*** Begin section ***

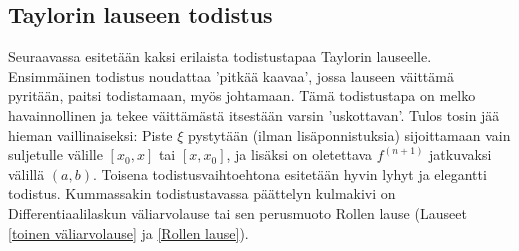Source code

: \subsection*{Taylorin lauseen todistus}

Seuraavassa esitetään kaksi erilaista todistustapaa Taylorin lauseelle. Ensimmäinen todistus 
noudattaa 'pitkää kaavaa', jossa lauseen väittämä pyritään, paitsi todistamaan, myös
johtamaan. Tämä todistustapa on melko havainnollinen ja tekee väittämästä itsestään varsin
'uskottavan'. Tulos tosin jää hieman vaillinaiseksi: Piste $\xi$ pystytään (ilman
lisäponnistuksia) sijoittamaan vain suljetulle välille $[x_0,x]$ tai $[x,x_0]$, ja lisäksi
on oletettava $f^{(n+1)}$ jatkuvaksi välillä $(a,b)$. Toisena todistusvaihtoehtona esitetään
hyvin lyhyt ja elegantti todistus. Kummassakin todistustavassa päättelyn kulmakivi on
Differentiaalilaskun väliarvolause tai sen perusmuoto Rollen lause
(Lauseet \ref{toinen väliarvolause} ja \ref{Rollen lause}).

*** End section ***

**Exercise details**
Give back the lines of the listing from the one with "hyvin lyhyt ja" through the end, both included, exactly as written and with nothing added.

**Problem solution**
hyvin lyhyt ja elegantti todistus. Kummassakin todistustavassa päättelyn kulmakivi on
Differentiaalilaskun väliarvolause tai sen perusmuoto Rollen lause
(Lauseet \ref{toinen väliarvolause} ja \ref{Rollen lause}).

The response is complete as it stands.